▼

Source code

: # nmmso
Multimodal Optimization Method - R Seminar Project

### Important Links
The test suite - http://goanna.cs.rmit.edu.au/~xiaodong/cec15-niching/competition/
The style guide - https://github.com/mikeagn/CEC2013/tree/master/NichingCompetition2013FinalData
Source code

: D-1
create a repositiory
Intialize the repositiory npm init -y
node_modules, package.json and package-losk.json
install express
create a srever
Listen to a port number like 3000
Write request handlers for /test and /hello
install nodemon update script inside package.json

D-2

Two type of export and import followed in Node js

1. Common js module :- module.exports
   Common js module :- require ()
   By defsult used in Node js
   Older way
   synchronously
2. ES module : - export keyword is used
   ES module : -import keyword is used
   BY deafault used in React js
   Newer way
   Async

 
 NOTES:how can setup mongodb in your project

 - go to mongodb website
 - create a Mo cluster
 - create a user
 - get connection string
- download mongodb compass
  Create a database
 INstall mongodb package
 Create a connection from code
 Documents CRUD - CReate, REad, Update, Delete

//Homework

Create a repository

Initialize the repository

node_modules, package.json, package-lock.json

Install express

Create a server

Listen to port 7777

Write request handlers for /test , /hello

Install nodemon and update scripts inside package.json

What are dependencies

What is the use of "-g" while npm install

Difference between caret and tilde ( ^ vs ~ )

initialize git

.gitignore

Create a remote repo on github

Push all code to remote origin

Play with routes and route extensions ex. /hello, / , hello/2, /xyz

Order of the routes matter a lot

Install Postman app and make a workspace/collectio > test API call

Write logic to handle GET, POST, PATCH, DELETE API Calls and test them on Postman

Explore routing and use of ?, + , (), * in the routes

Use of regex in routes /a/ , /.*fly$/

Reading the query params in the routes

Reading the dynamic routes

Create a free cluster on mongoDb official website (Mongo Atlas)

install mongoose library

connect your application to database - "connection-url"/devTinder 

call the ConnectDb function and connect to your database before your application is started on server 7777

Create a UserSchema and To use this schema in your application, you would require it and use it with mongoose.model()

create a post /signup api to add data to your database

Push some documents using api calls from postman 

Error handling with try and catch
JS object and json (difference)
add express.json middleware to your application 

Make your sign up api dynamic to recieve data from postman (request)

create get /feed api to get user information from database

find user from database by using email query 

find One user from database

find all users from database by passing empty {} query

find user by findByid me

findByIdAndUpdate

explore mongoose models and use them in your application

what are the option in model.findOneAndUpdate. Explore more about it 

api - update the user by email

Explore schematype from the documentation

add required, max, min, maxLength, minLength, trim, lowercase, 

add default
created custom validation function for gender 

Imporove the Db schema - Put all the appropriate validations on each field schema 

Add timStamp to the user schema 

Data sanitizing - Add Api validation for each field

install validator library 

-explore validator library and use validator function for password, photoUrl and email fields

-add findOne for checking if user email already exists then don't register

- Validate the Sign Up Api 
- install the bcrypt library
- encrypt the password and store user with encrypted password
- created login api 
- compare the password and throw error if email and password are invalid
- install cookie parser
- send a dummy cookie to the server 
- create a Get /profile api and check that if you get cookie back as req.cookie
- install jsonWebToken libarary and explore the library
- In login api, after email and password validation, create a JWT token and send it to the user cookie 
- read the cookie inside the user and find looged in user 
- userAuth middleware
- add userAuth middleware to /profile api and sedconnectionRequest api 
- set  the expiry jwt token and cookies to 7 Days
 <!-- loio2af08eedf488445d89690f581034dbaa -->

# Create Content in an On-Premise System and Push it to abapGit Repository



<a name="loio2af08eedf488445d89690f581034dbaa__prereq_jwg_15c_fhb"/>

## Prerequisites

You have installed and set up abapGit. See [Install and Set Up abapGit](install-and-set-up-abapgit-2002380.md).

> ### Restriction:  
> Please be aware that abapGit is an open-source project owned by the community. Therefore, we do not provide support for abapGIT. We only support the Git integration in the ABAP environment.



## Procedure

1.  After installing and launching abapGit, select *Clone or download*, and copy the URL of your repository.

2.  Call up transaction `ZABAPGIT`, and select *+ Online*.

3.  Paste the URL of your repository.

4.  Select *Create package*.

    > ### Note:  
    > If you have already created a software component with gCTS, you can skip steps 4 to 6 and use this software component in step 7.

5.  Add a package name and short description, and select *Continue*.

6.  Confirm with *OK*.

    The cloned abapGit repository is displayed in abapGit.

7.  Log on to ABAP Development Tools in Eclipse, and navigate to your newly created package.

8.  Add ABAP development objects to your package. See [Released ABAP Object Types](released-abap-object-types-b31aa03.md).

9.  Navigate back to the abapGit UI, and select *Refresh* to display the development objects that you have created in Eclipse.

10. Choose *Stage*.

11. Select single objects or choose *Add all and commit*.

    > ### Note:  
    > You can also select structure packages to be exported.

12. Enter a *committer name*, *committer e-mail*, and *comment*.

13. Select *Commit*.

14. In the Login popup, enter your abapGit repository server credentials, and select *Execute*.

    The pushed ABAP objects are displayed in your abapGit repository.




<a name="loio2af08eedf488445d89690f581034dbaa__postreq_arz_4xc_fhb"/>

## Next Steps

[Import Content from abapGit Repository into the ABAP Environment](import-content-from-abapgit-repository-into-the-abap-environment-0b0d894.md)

▲

### Exercise objective
Copy all the lines above that hold the string "Reading".

### Answer to this exercise
Reading the query params in the routes
Reading the dynamic routes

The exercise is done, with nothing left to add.